Picnic in the Square

What could be nicer than a picnic in an idyllic French village? We sat down at the end of a long wooden table in the village square. The locals were warm and friendly. Stalls sold local produce and an increasing numbers of families arrived to enjoy what was fast becoming a communal lunch.

The picnic I’d hastily thrown together that morning was unimaginative. We livened it up with some fresh pastries from the stalls but all knew that our lunch was shabby in comparison to what other families were tucking into.

On reflection, remaining at what was fast becoming a food festival was probably a mistake. So bowled over were we by the occasion and atmosphere, we forgot what type of family ours was. Josh’s limited capacity for socialising, the midday sun and the scent of food were a recipe for disaster.

A French family came and sat next to us. Our soggy sandwiches seemed even less appealing now that their bottomless cool box had arrived, filled with delights which left my children faint with admiration. Josh was mesmerised.

Symptomatic of Angelman’s, Joshua constantly dribbled and always had a wet chin and mouth. On this occasion he drooled. Copiously. Every mouthful the neighbouring family took and every item they brought out of their box made him salivate more; drool ran down his chin and onto his clothes. The sandwich that he’d just eaten, coupled with a chocolate bar, gave his saliva a brown hue. For those who’d not yet shared a meal with Josh – and for some who had – this was somewhat off putting. However, our new neighbours seemed unperturbed. I relaxed.

Never lower your guard is a mantra that should be adopted by parents of children with Angelman’s Syndrome. Olli and Sam began to argue and Andy and I both turned our attention to them. Meanwhile, Joshua shuffled closer to the family next door and reached his hand into their cool box with characteristic speed. We turned back to see our 8 year old chewing on a chicken leg and a couple of cakes.

My memory plays back in slow motion. Andy’s arm reaching out to stop Josh from taking any more food….Josh’s screams of objection filling the afternoon air….cake and chicken spluttering from his mouth and splattering the table and our neighbours…. faces frozen in horror. We had become actors on a stage and the village was the audience.

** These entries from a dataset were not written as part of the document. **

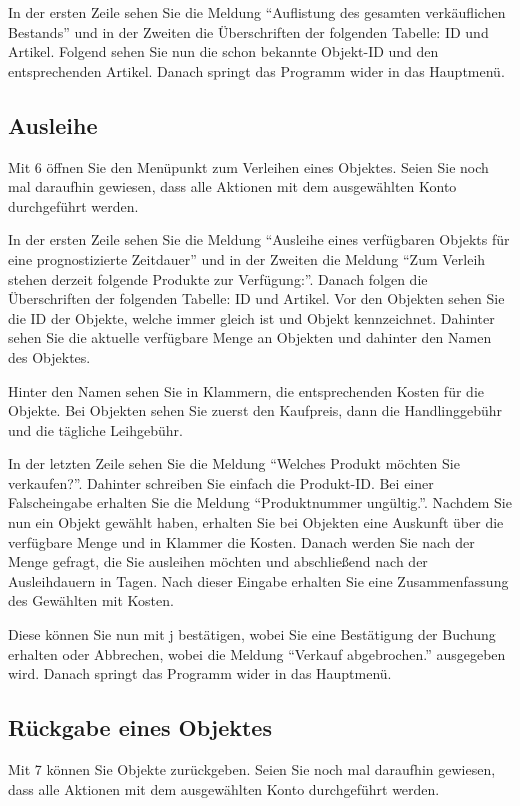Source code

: \documentclass[a4paper,12pt,titlepage]{article}
\begin{document}
In der ersten Zeile sehen Sie die Meldung \enquote{Auflistung des gesamten verkäuflichen Bestands}
 und in der Zweiten die Überschriften der folgenden Tabelle: ID und Artikel.
Folgend sehen Sie nun die schon bekannte Objekt-ID und den entsprechenden Artikel.
Danach springt das Programm wider in das Hauptmenü.

\subsection{Ausleihe}
Mit 6 öffnen Sie den Menüpunkt zum Verleihen eines Objektes.
Seien Sie noch mal daraufhin gewiesen, dass alle Aktionen mit dem ausgewählten Konto durchgeführt werden.

In der ersten Zeile sehen Sie die Meldung \enquote{Ausleihe eines verfügbaren Objekts für eine prognostizierte Zeitdauer}
 und in der Zweiten die Meldung \enquote{Zum Verleih stehen derzeit folgende Produkte zur Verfügung:}.
Danach folgen die Überschriften der folgenden Tabelle: ID und Artikel.
Vor den Objekten sehen Sie die ID der Objekte, welche immer gleich ist und Objekt kennzeichnet. 
Dahinter sehen Sie die aktuelle verfügbare Menge an Objekten und dahinter den Namen des Objektes.

Hinter den Namen sehen Sie in Klammern, die entsprechenden Kosten für die Objekte.
Bei Objekten sehen Sie zuerst den Kaufpreis, dann die Handlinggebühr und die tägliche Leihgebühr.

In der letzten Zeile sehen Sie die Meldung \enquote{Welches Produkt möchten Sie verkaufen?}.
Dahinter schreiben Sie einfach die Produkt-ID.
Bei einer Falscheingabe erhalten Sie die Meldung \enquote{Produktnummer ungültig.}.
Nachdem Sie nun ein Objekt gewählt haben,
 erhalten Sie bei Objekten eine Auskunft über die verfügbare Menge und in Klammer die Kosten.
Danach werden Sie nach der Menge gefragt, die Sie ausleihen möchten und abschließend nach der Ausleihdauern in Tagen.
Nach dieser Eingabe erhalten Sie eine Zusammenfassung des Gewählten mit Kosten.

Diese können Sie nun mit j bestätigen, wobei Sie eine Bestätigung der Buchung erhalten oder Abbrechen,
 wobei die Meldung \enquote{Verkauf abgebrochen.} ausgegeben wird.
Danach springt das Programm wider in das Hauptmenü.
\subsection{Rückgabe eines Objektes}
Mit 7 können Sie Objekte zurückgeben.
Seien Sie noch mal daraufhin gewiesen, dass alle Aktionen mit dem ausgewählten Konto durchgeführt werden.
\end{document}
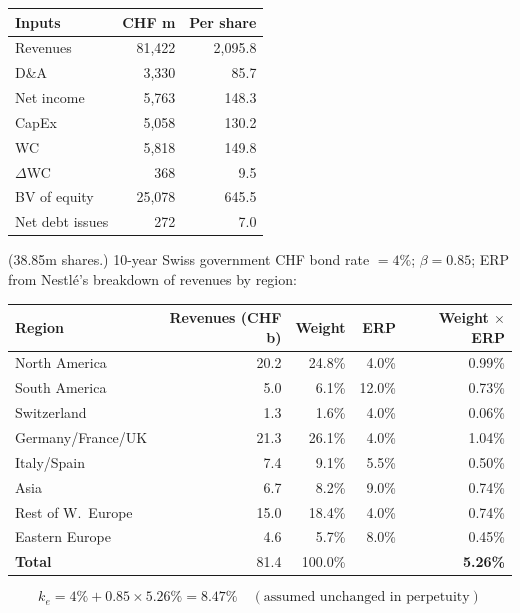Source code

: \begin{exbox}
\begin{center}
\small
\begin{tabular}{@{}lrr@{}}
\toprule
\textbf{Inputs} & \textbf{CHF m} & \textbf{Per share}\\
\midrule
Revenues & 81,422 & 2,095.8\\
D\&A & 3,330 & 85.7\\
Net income & 5,763 & 148.3\\
CapEx & 5,058 & 130.2\\
WC & 5,818 & 149.8\\
$\Delta$WC & 368 & 9.5\\
BV of equity & 25,078 & 645.5\\
Net debt issues & 272 & 7.0\\
\bottomrule
\end{tabular}
\end{center}
(38.85m shares.) 10-year Swiss government CHF bond rate $=4\%$; $\beta=0.85$; ERP from Nestl\'e's breakdown of revenues by region:
\begin{center}
\small
\begin{tabular}{@{}lrrrr@{}}
\toprule
\textbf{Region} & \textbf{Revenues (CHF b)} & \textbf{Weight} & \textbf{ERP} & \textbf{Weight $\times$ ERP}\\
\midrule
North America & 20.2 & 24.8\% & 4.0\% & 0.99\%\\
South America & 5.0 & 6.1\% & 12.0\% & 0.73\%\\
Switzerland & 1.3 & 1.6\% & 4.0\% & 0.06\%\\
Germany/France/UK & 21.3 & 26.1\% & 4.0\% & 1.04\%\\
Italy/Spain & 7.4 & 9.1\% & 5.5\% & 0.50\%\\
Asia & 6.7 & 8.2\% & 9.0\% & 0.74\%\\
Rest of W.\ Europe & 15.0 & 18.4\% & 4.0\% & 0.74\%\\
Eastern Europe & 4.6 & 5.7\% & 8.0\% & 0.45\%\\
\midrule
\textbf{Total} & 81.4 & 100.0\% & & \textbf{5.26\%}\\
\bottomrule
\end{tabular}
\end{center}
\[
k_e=4\%+0.85\times5.26\%=\mathbf{8.47\%}\quad(\text{assumed unchanged in perpetuity})
\]
\end{exbox}

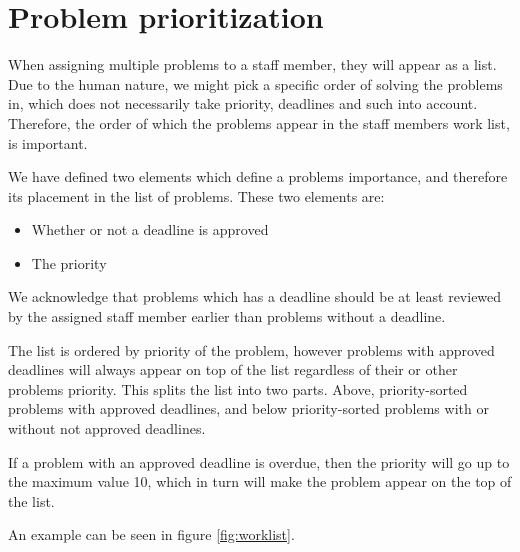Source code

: \section{Problem prioritization}
\label{sec:problem_priority}

When assigning multiple problems to a staff member, they will appear as a list. 
Due to the human nature, we might pick a specific order of solving the problems in, which does not necessarily take priority, deadlines and such into account. 
Therefore, the order of which the problems appear in the staff members work list, is important.

We have defined two elements which define a problems importance, and therefore its placement in the list of problems. 
These two elements are:

\begin{itemize}
	\item Whether or not a deadline is approved
	\item The priority
\end{itemize}

We acknowledge that problems which has a deadline should be at least reviewed by the assigned staff member earlier than problems without a deadline.

The list is ordered by priority of the problem, however problems with approved deadlines will always appear on top of the list regardless of their or other problems priority. 
This splits the list into two parts. Above, priority-sorted problems with approved deadlines, and below priority-sorted problems with or without not approved deadlines. 

If a problem with an approved deadline is overdue, then the priority will go up to the maximum value 10, which in turn will make the problem appear on the top of the list.

An example can be seen in figure \ref{fig:worklist}.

Whilst Andy struggled to get Josh into his buggy, one final attempt for food was made and drinks were knocked over the whole family. Oblivious to it all, Olli continued to tell us what Samuel had done wrong whilst Samuel, at 18 months, didn’t care less. We exited.

I still remember the mother’s face. It’s fixed in my mind, just as it remained fixed as we left the once peaceful French square. As I recount this, I wonder whether there is a French family who tell the story of that communal lunch. Remembering the mad English family and the son who pinched their picnic one summer’s day.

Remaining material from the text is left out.